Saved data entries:
▶

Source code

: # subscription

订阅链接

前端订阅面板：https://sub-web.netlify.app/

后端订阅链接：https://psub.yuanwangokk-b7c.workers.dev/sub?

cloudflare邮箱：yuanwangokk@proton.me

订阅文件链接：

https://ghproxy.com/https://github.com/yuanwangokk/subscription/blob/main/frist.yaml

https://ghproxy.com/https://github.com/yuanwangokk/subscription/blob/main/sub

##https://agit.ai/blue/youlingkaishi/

◀
▶

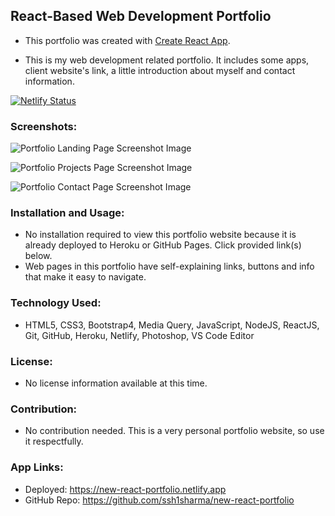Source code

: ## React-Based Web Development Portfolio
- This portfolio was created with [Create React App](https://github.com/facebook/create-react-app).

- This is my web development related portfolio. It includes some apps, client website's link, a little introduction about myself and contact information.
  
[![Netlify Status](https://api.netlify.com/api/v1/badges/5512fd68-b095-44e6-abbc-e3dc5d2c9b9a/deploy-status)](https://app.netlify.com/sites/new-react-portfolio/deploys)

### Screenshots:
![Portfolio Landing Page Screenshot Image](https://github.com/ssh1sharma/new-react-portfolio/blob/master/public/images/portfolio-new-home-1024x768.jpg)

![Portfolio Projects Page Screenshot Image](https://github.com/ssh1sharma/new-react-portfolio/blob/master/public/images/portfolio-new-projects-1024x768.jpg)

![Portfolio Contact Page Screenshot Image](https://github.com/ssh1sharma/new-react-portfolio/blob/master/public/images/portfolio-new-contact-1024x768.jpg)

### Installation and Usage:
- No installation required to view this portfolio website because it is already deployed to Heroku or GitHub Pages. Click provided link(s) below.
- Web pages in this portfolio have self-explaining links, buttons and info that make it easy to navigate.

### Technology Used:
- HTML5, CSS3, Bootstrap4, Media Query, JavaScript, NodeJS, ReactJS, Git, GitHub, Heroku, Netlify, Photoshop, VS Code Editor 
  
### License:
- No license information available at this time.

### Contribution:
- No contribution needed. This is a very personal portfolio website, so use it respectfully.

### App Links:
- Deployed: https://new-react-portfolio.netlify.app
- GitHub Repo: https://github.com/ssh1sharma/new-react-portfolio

◀

## WORK INSTRUCTIONS
Reproduce only the lines above, starting at the line with "- No contribution" and ending at the line with "- GitHub Repo: https://github.com/ssh1sharma/new-react-portfolio", exactly as written.

## RESPONSE TO THE TASK
- No contribution needed. This is a very personal portfolio website, so use it respectfully.

### App Links:
- Deployed: https://new-react-portfolio.netlify.app
- GitHub Repo: https://github.com/ssh1sharma/new-react-portfolio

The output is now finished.